‘AnyVan’ Says a Hacker Stole Sensitive Customer Data in September 2020

By Bill Toulas / January 19, 2021

‘AnyVan’ is sending notices of a data breach to its customers, informing them about a data breach that occurred almost five months ago. The firm says they discovered the incident on December 31, 2020, and the reason for the delayed notice distribution is the internal investigation launched to evaluate the repercussions.

The delivery, transport, and removal services company has reset all user passwords even though hackers only got to access them in an encrypted/hashed form. This, however, comes only after the attackers had ample time to exploit the users’ data.

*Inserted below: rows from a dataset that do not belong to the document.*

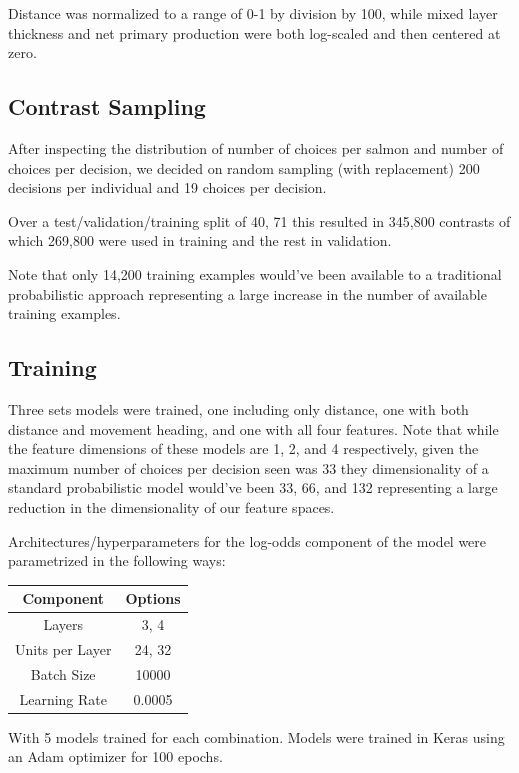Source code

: \documentclass[11pt]{article}
\begin{document}
Distance was normalized to a range of 0-1 by division by 100, while mixed layer thickness and net primary production were both log-scaled and then centered at zero. 

\subsection*{Contrast Sampling}

After inspecting the distribution of number of choices per salmon and number of choices per decision, we decided on random sampling (with replacement) 200 decisions per individual and 19 choices per decision. 

Over a test/validation/training split of 40, 71 this resulted in 345,800 contrasts of which 269,800 were used in training and the rest in validation. 

Note that only 14,200 training examples would've been available to a traditional probabilistic approach representing a large increase in the number of available training examples.   

\subsection*{Training}

Three sets models were trained, one including only distance, one with both distance and movement heading, and one with all four features. Note that while the feature dimensions of these models are 1, 2, and 4 respectively, given the maximum number of choices per decision seen was 33 they dimensionality of a standard probabilistic model would've been 33, 66, and 132 representing a large reduction in the dimensionality of our feature spaces. 

Architectures/hyperparameters for the log-odds component of the model were parametrized in the following ways:

\begin{center}
\begin{tabular}{| c | c |} 
\hline 
Component & Options \\
\hline
Layers & 3, 4 \\ 
Units per Layer & 24, 32 \\
Batch Size & 10000 \\
Learning Rate & 0.0005 \\
\hline
\end{tabular}
\end{center}

With 5 models trained for each combination. Models were trained in Keras using an Adam optimizer for 100 epochs. 
\end{document}
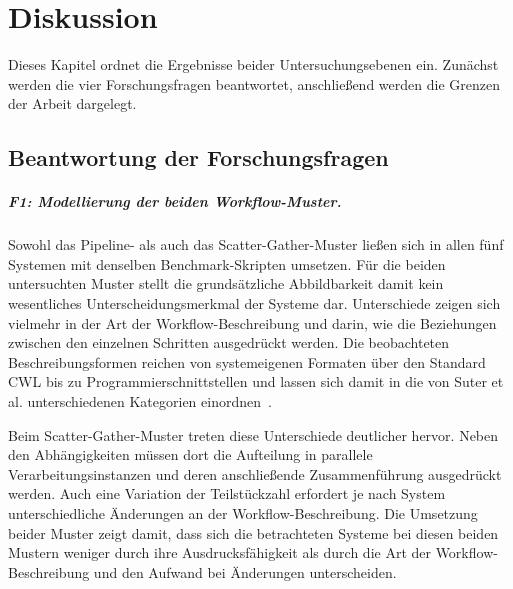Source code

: 
\chapter{Diskussion}
\label{sec:diskussion}

Dieses Kapitel ordnet die Ergebnisse beider Untersuchungsebenen
ein. Zunächst werden die vier Forschungsfragen beantwortet,
anschließend werden die Grenzen der Arbeit dargelegt.

\section{Beantwortung der Forschungsfragen}
\label{sec:diskussion:fragen}

\paragraph{F1: Modellierung der beiden Workflow-Muster.}
Sowohl das Pipeline- als auch das Scatter-Gather-Muster ließen sich
in allen fünf Systemen mit denselben Benchmark-Skripten umsetzen.
Für die beiden untersuchten Muster stellt die grundsätzliche
Abbildbarkeit damit kein wesentliches Unterscheidungsmerkmal der
Systeme dar. Unterschiede zeigen sich vielmehr in der Art der
Workflow-Beschreibung und darin, wie die Beziehungen zwischen den
einzelnen Schritten ausgedrückt werden. Die
beobachteten Beschreibungsformen reichen von systemeigenen Formaten
über den Standard CWL bis zu Programmierschnittstellen und lassen
sich damit in die von Suter et al. unterschiedenen Kategorien
einordnen~\cite[S.~8]{suter2026terminology}.

Beim Scatter-Gather-Muster treten diese Unterschiede deutlicher
hervor. Neben den Abhängigkeiten müssen dort die Aufteilung in
parallele Verarbeitungsinstanzen und deren anschließende
Zusammenführung ausgedrückt werden. Auch eine Variation der
Teilstückzahl erfordert je nach System unterschiedliche Änderungen
an der Workflow-Beschreibung. Die Umsetzung beider Muster zeigt
damit, dass sich die betrachteten Systeme bei diesen beiden Mustern
weniger durch ihre Ausdrucksfähigkeit als durch die Art der
Workflow-Beschreibung und den Aufwand bei Änderungen unterscheiden.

That would include full names, email addresses, and hashed passwords. In fact, we saw reports about an unknown security incident against previously. On December 31, we saw a pack containing 4.1 million user records from the platform being posted for sale on the dark web. This was when the company learned about the data leak, or when they were forced to admit the security incident.

Source: KELA

Also, as a company based in London, UK, AnyVan should have informed the ICO (Information Commissioner’s Office) about the security incident, as required by law. The Register reached out to the ICO, and they confirmed that AnyVan hadn’t informed them about anything. They clarified that depending on the likelihood of risking their customer rights and freedoms, companies may choose not to report a breach to them.

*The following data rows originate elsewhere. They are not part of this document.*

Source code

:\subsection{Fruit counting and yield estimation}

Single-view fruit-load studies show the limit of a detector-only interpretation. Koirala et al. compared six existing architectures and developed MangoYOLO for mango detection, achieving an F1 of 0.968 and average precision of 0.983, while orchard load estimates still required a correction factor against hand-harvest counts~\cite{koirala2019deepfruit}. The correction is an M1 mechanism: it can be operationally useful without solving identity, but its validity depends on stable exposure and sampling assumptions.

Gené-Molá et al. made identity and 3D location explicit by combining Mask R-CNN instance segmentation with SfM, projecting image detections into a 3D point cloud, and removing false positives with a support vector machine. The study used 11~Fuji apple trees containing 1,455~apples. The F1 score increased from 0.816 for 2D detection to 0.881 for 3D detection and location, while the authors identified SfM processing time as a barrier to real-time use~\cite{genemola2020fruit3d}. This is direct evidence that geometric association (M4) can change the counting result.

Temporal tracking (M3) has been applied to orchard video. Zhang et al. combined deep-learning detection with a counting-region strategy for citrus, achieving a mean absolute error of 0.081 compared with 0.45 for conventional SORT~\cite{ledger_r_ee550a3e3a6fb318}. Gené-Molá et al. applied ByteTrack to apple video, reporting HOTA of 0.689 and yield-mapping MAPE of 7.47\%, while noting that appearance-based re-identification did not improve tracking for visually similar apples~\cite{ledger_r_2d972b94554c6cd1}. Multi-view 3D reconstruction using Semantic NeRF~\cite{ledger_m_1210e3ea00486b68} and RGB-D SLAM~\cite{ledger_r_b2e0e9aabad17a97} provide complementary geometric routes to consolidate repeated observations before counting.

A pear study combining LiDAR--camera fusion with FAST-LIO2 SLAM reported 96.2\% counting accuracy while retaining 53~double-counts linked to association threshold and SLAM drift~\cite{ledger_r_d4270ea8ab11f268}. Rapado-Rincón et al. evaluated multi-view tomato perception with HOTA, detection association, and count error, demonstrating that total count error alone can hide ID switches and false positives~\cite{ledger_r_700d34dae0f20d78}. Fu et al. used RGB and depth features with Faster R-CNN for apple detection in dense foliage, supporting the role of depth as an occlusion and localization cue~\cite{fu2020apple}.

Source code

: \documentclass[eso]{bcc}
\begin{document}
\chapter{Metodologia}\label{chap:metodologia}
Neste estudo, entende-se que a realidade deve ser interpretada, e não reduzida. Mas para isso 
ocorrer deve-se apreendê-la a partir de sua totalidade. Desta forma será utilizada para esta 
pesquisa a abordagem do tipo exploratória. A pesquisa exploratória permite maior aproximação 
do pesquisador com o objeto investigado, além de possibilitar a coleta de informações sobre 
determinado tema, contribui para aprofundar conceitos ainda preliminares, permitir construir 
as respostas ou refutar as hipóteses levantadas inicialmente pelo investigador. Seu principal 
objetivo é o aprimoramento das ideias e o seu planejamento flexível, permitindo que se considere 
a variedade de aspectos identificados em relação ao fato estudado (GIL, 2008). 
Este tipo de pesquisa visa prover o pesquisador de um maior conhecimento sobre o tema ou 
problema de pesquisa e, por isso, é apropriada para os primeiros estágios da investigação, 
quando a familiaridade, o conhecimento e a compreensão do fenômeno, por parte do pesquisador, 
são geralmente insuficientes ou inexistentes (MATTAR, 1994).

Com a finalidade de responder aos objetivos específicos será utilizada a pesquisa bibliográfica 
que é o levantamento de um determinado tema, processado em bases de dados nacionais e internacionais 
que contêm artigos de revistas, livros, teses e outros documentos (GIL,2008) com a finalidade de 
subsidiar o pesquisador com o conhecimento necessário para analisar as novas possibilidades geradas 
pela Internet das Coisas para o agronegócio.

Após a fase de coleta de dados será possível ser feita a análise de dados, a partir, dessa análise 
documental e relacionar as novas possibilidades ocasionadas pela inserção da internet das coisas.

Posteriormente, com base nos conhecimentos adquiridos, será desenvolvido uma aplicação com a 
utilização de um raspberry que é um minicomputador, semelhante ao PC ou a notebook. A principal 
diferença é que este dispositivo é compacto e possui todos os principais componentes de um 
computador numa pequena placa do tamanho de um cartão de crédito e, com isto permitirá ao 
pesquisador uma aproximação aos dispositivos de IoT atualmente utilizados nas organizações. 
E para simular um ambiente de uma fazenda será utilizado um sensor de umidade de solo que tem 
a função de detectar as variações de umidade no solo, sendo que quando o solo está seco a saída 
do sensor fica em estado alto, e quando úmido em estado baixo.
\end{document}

Indeed, AnyVan still maintains that hackers “may have accessed” customer data, even though the data has been for sale on the dark web for three weeks now. Additionally, one can argue that full names and email addresses do not constitute a severe compromise for people’s privacy, so AnyVan may legitimately opt-out of informing the ICO.

If you’re an AnyVan customer, do not rely only on the platform’s password reset. Proceed to change your password anywhere else you may be using the same credentials, and be careful with all incoming communication, especially via email. Phishing actors and scammers may use this very security incident to trick you into jumping to cloned login sites.

Finally, AnyVan hasn’t provided any details about what the hackers exploited to gain access to its systems, and neither have they clarified what measures they’ve taken now to prevent such a thing from happening again in the future. Keep that in mind if you want to continue using their services.